I'd do more hugging, and less tugging.
I would be firm less often, and affirm much more.
I'd build self-esteem first, and the house later.
I'd teach less about the love of power, 
And more about the power of love.
-From 100 Ways to Build Self-Esteem and Teach Values by Diana Loomans.  Reprinted in The No-Cry Discipline Solution by Elizabeth Pantley.  

While visiting my sister a couple weeks ago I flipped through a book she had lying on her table.  The No-Cry Discipline Solution.  After reading a few pages I knew I had to buy it for myself.  So I did.  

I received it on Monday and read through it pretty quickly.  I have not gotten angry or raised my voice at my children since I started the book.  Four days to be exact. For me that is huge. HUGE.  Will I get angry at my children ever again? Heck ya.  I'm human after all. 

But this book is not so much about discipline as it is UNDERSTANDING your child.  Put yourself in their shoes.  Treat them with respect.  Lead by example. Teach with compassion. Help them control their emotions and so much more.  

I have implemented all of her tactics this past week and it has changed my life.  Is it easy?  Absolutely not.  But the less frustration, anger or impatience I lose my grip on, the better it is for my children.  Do I still feel all those things?  Oh my gosh yes, but my kids are KIDS.  They are 2.5 and 4.5 and they learn nothing when I react with those feelings.  So I'm working on it.  A lot.

And because of this book I have learned that my little Diva is so utterly emotionally exhausting.  I knew it before but my anger got in the way of really delving into figuring out what she needed, when she needed it, why she's upset, how to calm her down, discipline effectively, talk through emotions, get her attention, help her obey my directions, use her words and sooooOOOooo much more.  But anger or frustration truly hindered her ability to LEARN.  And because this week I've totally and completely devoted myself to those tactics, I am wiped.out.

Parenting is the hardest job on the planet.  No joke.  


By Carolyn Hax
Wednesday, May 23, 2007

Best friend has child.
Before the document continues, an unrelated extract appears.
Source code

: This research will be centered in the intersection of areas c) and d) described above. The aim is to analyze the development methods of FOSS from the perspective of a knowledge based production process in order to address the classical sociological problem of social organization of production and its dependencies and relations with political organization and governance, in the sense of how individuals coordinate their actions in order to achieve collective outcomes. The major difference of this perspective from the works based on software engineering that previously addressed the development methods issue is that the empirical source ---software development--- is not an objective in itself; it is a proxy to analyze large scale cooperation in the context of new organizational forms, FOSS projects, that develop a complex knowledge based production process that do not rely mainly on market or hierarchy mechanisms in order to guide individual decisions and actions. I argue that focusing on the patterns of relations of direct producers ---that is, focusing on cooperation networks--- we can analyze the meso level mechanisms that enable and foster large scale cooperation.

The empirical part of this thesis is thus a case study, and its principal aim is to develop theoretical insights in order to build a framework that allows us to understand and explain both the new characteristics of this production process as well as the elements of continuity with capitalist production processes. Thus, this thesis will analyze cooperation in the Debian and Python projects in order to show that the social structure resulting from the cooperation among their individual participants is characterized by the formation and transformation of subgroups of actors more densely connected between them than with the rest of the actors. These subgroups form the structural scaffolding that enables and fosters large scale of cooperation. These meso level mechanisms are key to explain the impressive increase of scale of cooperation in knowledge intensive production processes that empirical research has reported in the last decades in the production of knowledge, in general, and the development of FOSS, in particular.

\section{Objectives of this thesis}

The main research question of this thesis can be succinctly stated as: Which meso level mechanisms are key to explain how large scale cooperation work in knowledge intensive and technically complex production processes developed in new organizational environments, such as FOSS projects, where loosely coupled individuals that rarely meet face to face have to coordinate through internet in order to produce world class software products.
Her: exhausted, busy, no time for self, no time for me, etc. Me (no kids): Wow. Sorry. What'd you do today? Her: Park, play group . . .
Okay. I've done Internet searches, I've talked to parents. I don't get it. What do stay-at-home moms do all day? Please no lists of library, grocery store, dry cleaners . . . I do all those things, too, and I don't do them EVERY DAY. I guess what I'm asking is: What is a typical day and why don't moms have time for a call or e-mail? I work and am away from home nine hours a day (plus a few late work events) and I manage to get it all done. I'm feeling like the kid is an excuse to relax and enjoy -- not a bad thing at all -- but if so, why won't my friend tell me the truth? Is this a peeing contest ("My life is so much harder than yours")? What's the deal? I've got friends with and without kids and all us child-free folks get the same story and have the same questions.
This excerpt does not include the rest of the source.